Dryahina Kseniya, Polášek Miroslav, Jašík Juraj, Sovová Kristýna, Španěl Patrik
J. Heyrovský Institute of Physical Chemistry, Czech Academy of Sciences, Prague, Czechia.
Mass Spectrom Rev. 2024 Nov 6. doi: 10.1002/mas.21914.
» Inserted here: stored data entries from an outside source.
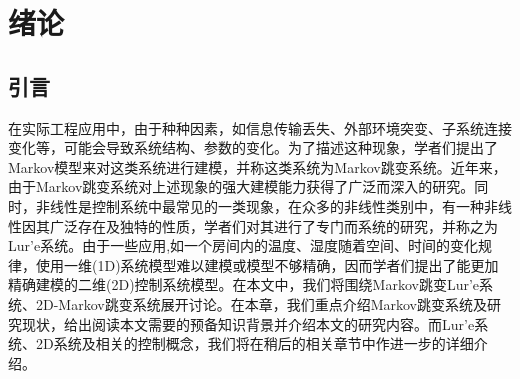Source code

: 
\chapter{绪论}
\section{引言}
	在实际工程应用中，由于种种因素，如信息传输丢失、外部环境突变、子系统连接变化等，可能会导致系统结构、参数的变化。为了描述这种现象，学者们提出了Markov模型来对这类系统进行建模，并称这类系统为Markov跳变系统。近年来，由于Markov跳变系统对上述现象的强大建模能力获得了广泛而深入的研究。同时，非线性是控制系统中最常见的一类现象，在众多的非线性类别中，有一种非线性因其广泛存在及独特的性质，学者们对其进行了专门而系统的研究，并称之为Lur'e系统。由于一些应用,如一个房间内的温度、湿度随着空间、时间的变化规律，使用一维(1D)系统模型难以建模或模型不够精确，因而学者们提出了能更加精确建模的二维(2D)控制系统模型。在本文中，我们将围绕Markov跳变Lur'e系统、2D-Markov跳变系统展开讨论。在本章，我们重点介绍Markov跳变系统及研究现状，给出阅读本文需要的预备知识背景并介绍本文的研究内容。而Lur'e系统、2D系统及相关的控制概念，我们将在稍后的相关章节中作进一步的详细介绍。

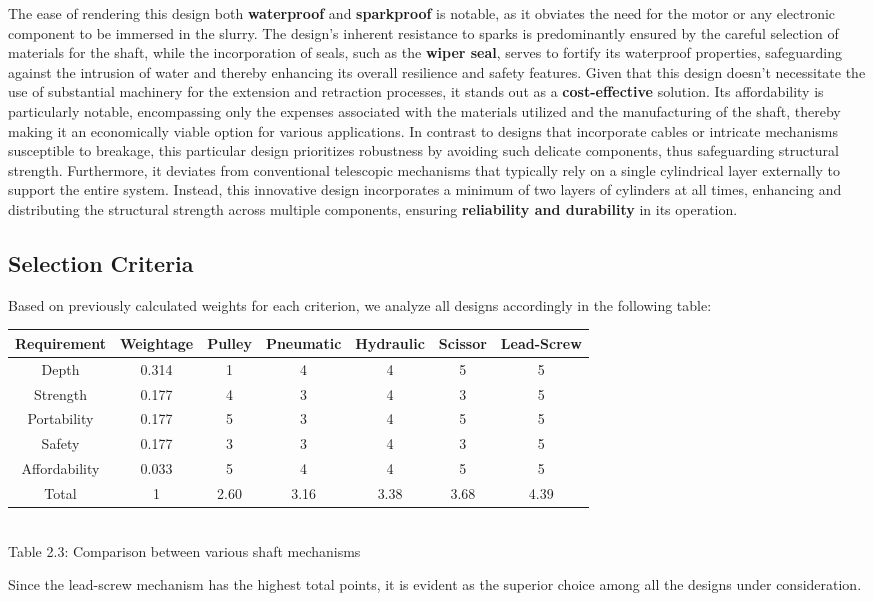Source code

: \documentclass[a4,10pt]{report}
\begin{document}
The ease of rendering this design both \textbf{waterproof} and \textbf{sparkproof} is notable, as it obviates the need for the motor or any electronic component to be immersed in the slurry. The design's inherent resistance to sparks is predominantly ensured by the careful selection of materials for the shaft, while the incorporation of seals, such as the \textbf{wiper seal}, serves to fortify its waterproof properties, safeguarding against the intrusion of water and thereby enhancing its overall resilience and safety features. Given that this design doesn't necessitate the use of substantial machinery for the extension and retraction processes, it stands out as a \textbf{cost-effective} solution. Its affordability is particularly notable, encompassing only the expenses associated with the materials utilized and the manufacturing of the shaft, thereby making it an economically viable option for various applications. In contrast to designs that incorporate cables or intricate mechanisms susceptible to breakage, this particular design prioritizes robustness by avoiding such delicate components, thus safeguarding structural strength. Furthermore, it deviates from conventional telescopic mechanisms that typically rely on a single cylindrical layer externally to support the entire system. Instead, this innovative design incorporates a minimum of two layers of cylinders at all times, enhancing and distributing the structural strength across multiple components, ensuring \textbf{reliability and durability} in its operation.

\subsection{Selection Criteria}
Based on previously calculated weights for each criterion, we analyze all designs accordingly in the following table: \\
\begin{center}
\scriptsize{
    \begin{tabular}{|c|c|c|c|c|c|c|}
        \hline 
        Requirement & Weightage & Pulley & Pneumatic & Hydraulic & Scissor & Lead-Screw \\
        \hline 
        Depth & 0.314 & 1 & 4 & 4 & 5 & 5 \\
        Strength & 0.177 & 4 & 3 & 4 & 3 & 5 \\
        Portability & 0.177 & 5 & 3 & 4 & 5 & 5 \\
        Safety & 0.177 & 3 & 3 & 4 & 3 & 5 \\
        Affordability & 0.033 & 5 & 4 & 4 & 5 & 5 \\
        \hline
        Total & 1 & 2.60 & 3.16 & 3.38 & 3.68 & 4.39 \\
        \hline
    \end{tabular} \\
    \normalsize{Table 2.3: Comparison between various shaft mechanisms} \\
}
\end{center}
Since the lead-screw mechanism has the highest total points, it is evident as the superior choice among all the designs under consideration.
\end{document}
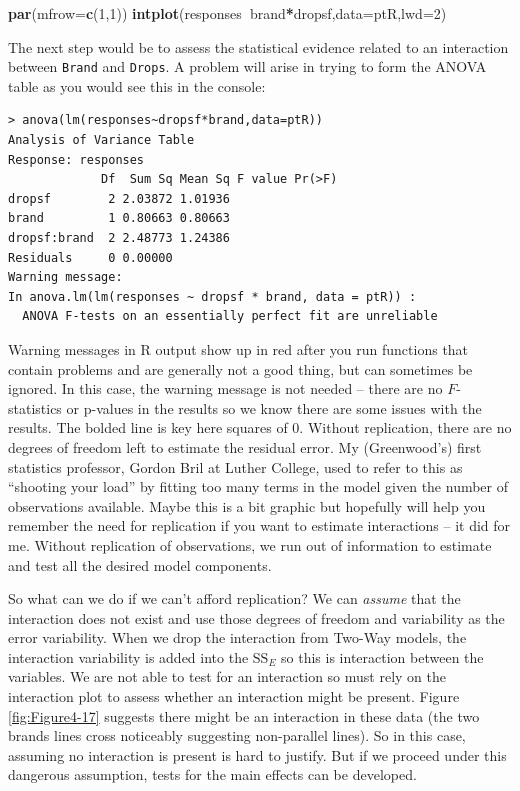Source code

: \documentclass[]{book}
\newenvironment{Shaded}{\begin{snugshade}}{\end{snugshade}}
\newcommand{\KeywordTok}[1]{\textcolor[rgb]{0.13,0.29,0.53}{\textbf{#1}}}
\newcommand{\DataTypeTok}[1]{\textcolor[rgb]{0.13,0.29,0.53}{#1}}
\newcommand{\DecValTok}[1]{\textcolor[rgb]{0.00,0.00,0.81}{#1}}
\newcommand{\OperatorTok}[1]{\textcolor[rgb]{0.81,0.36,0.00}{\textbf{#1}}}
\newcommand{\NormalTok}[1]{#1}
\theoremstyle{definition}
\theoremstyle{definition}
\theoremstyle{remark}
\begin{document}
\begin{Shaded}
\begin{Highlighting}[]
\KeywordTok{par}\NormalTok{(}\DataTypeTok{mfrow=}\KeywordTok{c}\NormalTok{(}\DecValTok{1}\NormalTok{,}\DecValTok{1}\NormalTok{))}
\KeywordTok{intplot}\NormalTok{(responses}\OperatorTok{~}\NormalTok{brand}\OperatorTok{*}\NormalTok{dropsf,}\DataTypeTok{data=}\NormalTok{ptR,}\DataTypeTok{lwd=}\DecValTok{2}\NormalTok{)}
\end{Highlighting}
\end{Shaded}

The next step would be to assess the statistical evidence related to an
interaction between \texttt{Brand} and \texttt{Drops}. A problem will
arise in trying to form the ANOVA table as you would see this in the
console:

\small

\begin{verbatim}
> anova(lm(responses~dropsf*brand,data=ptR))
Analysis of Variance Table
Response: responses
             Df  Sum Sq Mean Sq F value Pr(>F)
dropsf        2 2.03872 1.01936               
brand         1 0.80663 0.80663               
dropsf:brand  2 2.48773 1.24386               
Residuals     0 0.00000                       
Warning message:
In anova.lm(lm(responses ~ dropsf * brand, data = ptR)) :
  ANOVA F-tests on an essentially perfect fit are unreliable
\end{verbatim}

\normalsize

Warning messages in R output show up in red after you run functions that
contain problems and are generally not a good thing, but can sometimes
be ignored. In this case, the warning message is not needed -- there are
no \(F\)-statistics or p-values in the results so we know there are some
issues with the results. The bolded line is key here squares of 0.
Without replication, there are no degrees of freedom left to estimate
the residual error. My (Greenwood's) first statistics professor, Gordon
Bril at Luther College, used to refer to this as ``shooting your load''
by fitting too many terms in the model given the number of observations
available. Maybe this is a bit graphic but hopefully will help you
remember the need for replication if you want to estimate interactions
-- it did for me. Without replication of observations, we run out of
information to estimate and test all the desired model components.

So what can we do if we can't afford replication? We can \emph{assume}
that the interaction does not exist and use those degrees of freedom and
variability as the error variability. When we drop the interaction from
Two-Way models, the interaction variability is added into the
\(\text{SS}_E\) so this is interaction between the variables. We are not
able to test for an interaction so must rely on the interaction plot to
assess whether an interaction might be present. Figure
\ref{fig:Figure4-17} suggests there might be an interaction in these
data (the two brands lines cross noticeably suggesting non-parallel
lines). So in this case, assuming no interaction is present is hard to
justify. But if we proceed under this dangerous assumption, tests for
the main effects can be developed.
\end{document}
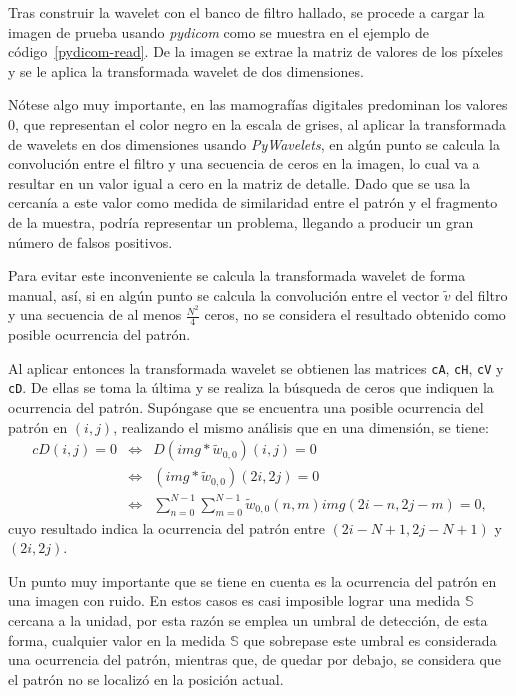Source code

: \par Tras construir la wavelet con el banco de filtro hallado, se procede a cargar la imagen de prueba usando \textit{pydicom} como se muestra en el ejemplo de c\'odigo~\ref{pydicom-read}. De la imagen se extrae la matriz de valores de los p\'ixeles y se le aplica la transformada wavelet de dos dimensiones.
\par N\'otese algo muy importante, en las mamograf\'ias digitales predominan los valores 0, que representan el color negro en la escala de grises, al aplicar la transformada de wavelets en dos dimensiones usando \textit{PyWavelets}, en alg\'un punto se calcula la convoluci\'on entre el filtro y una secuencia de ceros en la imagen, lo cual va a resultar en un valor igual a cero en la matriz de detalle. Dado que se usa la cercan\'ia a este valor como medida de similaridad entre el patr\'on y el fragmento de la muestra, podr\'ia representar un problema, llegando a producir un gran n\'umero de falsos positivos.
\par Para evitar este inconveniente se calcula la transformada wavelet de forma manual, as\'i, si en alg\'un punto se calcula la convoluci\'on entre el vector $\tilde{v}$ del filtro y una secuencia de al menos $\frac{N^2}{4}$ ceros, no se considera el resultado obtenido como posible ocurrencia del patr\'on.\\

\par Al aplicar entonces la transformada wavelet se obtienen las matrices \texttt{cA}, \texttt{cH}, \texttt{cV} y \texttt{cD}. De ellas se toma la \'ultima y se realiza la b\'usqueda de ceros que indiquen la ocurrencia del patr\'on. Sup\'ongase que se encuentra una posible ocurrencia del patr\'on en $(i,j)$, realizando el mismo an\'alisis que en una dimensi\'on, se tiene:
\begin{eqnarray}
cD(i,j)=0&\Leftrightarrow&D(img\ast\tilde{w}_{0,0})(i,j)=0\nonumber\\
&\Leftrightarrow&(img\ast\tilde{w}_{0,0})(2i,2j)=0\nonumber\\
&\Leftrightarrow&\sum_{n=0}^{N-1}\sum_{m=0}^{N-1}\tilde{w}_{0,0}(n,m)img(2i-n,2j-m)=0,\nonumber
\end{eqnarray}
cuyo resultado indica la ocurrencia del patr\'on entre $(2i-N+1,2j-N+1)$ y $(2i,2j)$.

\par Un punto muy importante que se tiene en cuenta es la ocurrencia del patr\'on en una imagen con ruido. En estos casos es casi imposible lograr una medida $\mathbb{S}$ cercana a la unidad, por esta raz\'on se emplea un umbral de detecci\'on, de esta forma, cualquier valor en la medida $\mathbb{S}$ que sobrepase este umbral es considerada una ocurrencia del patr\'on, mientras que, de quedar por debajo, se considera que el patr\'on no se localiz\'o en la posici\'on actual.\\

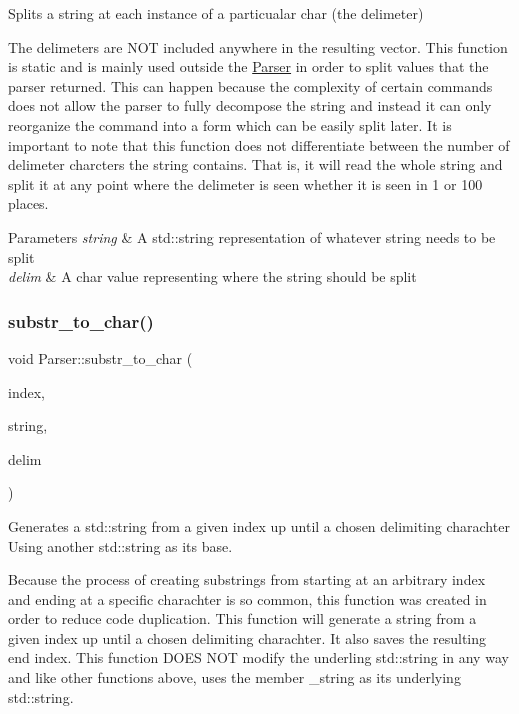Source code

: Splits a string at each instance of a particualar char (the delimeter) 

The delimeters are N\+OT included anywhere in the resulting vector. This function is static and is mainly used outside the \mbox{\hyperlink{class_parser}{Parser}} in order to split values that the parser returned. This can happen because the complexity of certain commands does not allow the parser to fully decompose the string and instead it can only reorganize the command into a form which can be easily split later. It is important to note that this function does not differentiate between the number of delimeter charcters the string contains. That is, it will read the whole string and split it at any point where the delimeter is seen whether it is seen in 1 or 100 places.


\begin{DoxyParams}{Parameters}
{\em string} & A std\+::string representation of whatever string needs to be split \\
\hline
{\em delim} & A char value representing where the string should be split \\
\hline
\end{DoxyParams}
\mbox{\label{class_parser_a69c2ea3723b454b2627ecaf0fe7c88ea}} 
\subsubsection{\texorpdfstring{substr\+\_\+to\+\_\+char()}{substr\_to\_char()}}
{\footnotesize\ttfamily void Parser\+::substr\+\_\+to\+\_\+char (\begin{DoxyParamCaption}\item[{int \&}]{index,  }\item[{std\+::string \&}]{string,  }\item[{char}]{delim }\end{DoxyParamCaption})\hspace{0.3cm}{\ttfamily [private]}}



Generates a std\+::string from a given index up until a chosen delimiting charachter Using another std\+::string as its base. 

Because the process of creating substrings from starting at an arbitrary index and ending at a specific charachter is so common, this function was created in order to reduce code duplication. This function will generate a string from a given index up until a chosen delimiting charachter. It also saves the resulting end index. This function D\+O\+ES N\+OT modify the underling std\+::string in any way and like other functions above, uses the member \+\_\+string as its underlying std\+::string.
Dielectric barrier discharge ionization (DBDI) sources, employing low-temperature plasma, have emerged as sensitive and efficient ionization tools with various atmospheric pressure ionization processes. In this review, we summarize a historical overview of the development of DBDI, highlighting key principles of gas-phase ion chemistry and the mechanisms underlying the ionization processes within the DBDI source. These processes start with the formation of reagent ions or metastable atoms from the discharge gas, which depends on the nature of the gas (helium, nitrogen, air) and on the presence of water vapor or other compounds or dopants. The processes of ionizing the analyte molecules are summarized, including Penning ionization, electron transfer, proton transfer and ligand switching from secondary hydrated hydronium ions. Presently, the DBDI-MS methods face a challenge in the accurate quantification of gaseous analytes, limiting its broader application in biological, environmental, and medical realms where relative quantification using standards is inherently complex for gaseous matrices. Finally, we propose future avenues of research to enhance the analytical capabilities of DBDI-MS.
采用低温等离子体的介质阻挡放电电离(DBDI)源已成为一种灵敏且高效的电离工具,可实现多种大气压电离过程。在本综述中,我们总结了DBDI发展的历史概况,重点介绍了气相离子化学的关键原理以及DBDI源内电离过程的潜在机制。这些过程始于从放电气体中形成试剂离子或亚稳态原子,这取决于气体的性质(氦气、氮气、空气)以及水蒸气或其他化合物或掺杂剂的存在。总结了分析物分子的电离过程,包括潘宁电离、电子转移、质子转移以及从二级水合水合氢离子的配体交换。目前,DBDI-MS方法在气态分析物的准确定量方面面临挑战,限制了其在生物、环境和医学领域的更广泛应用,在这些领域中,使用标准进行相对定量对于气态基质而言本质上较为复杂。最后,我们提出了未来的研究方向,以增强DBDI-MS的分析能力。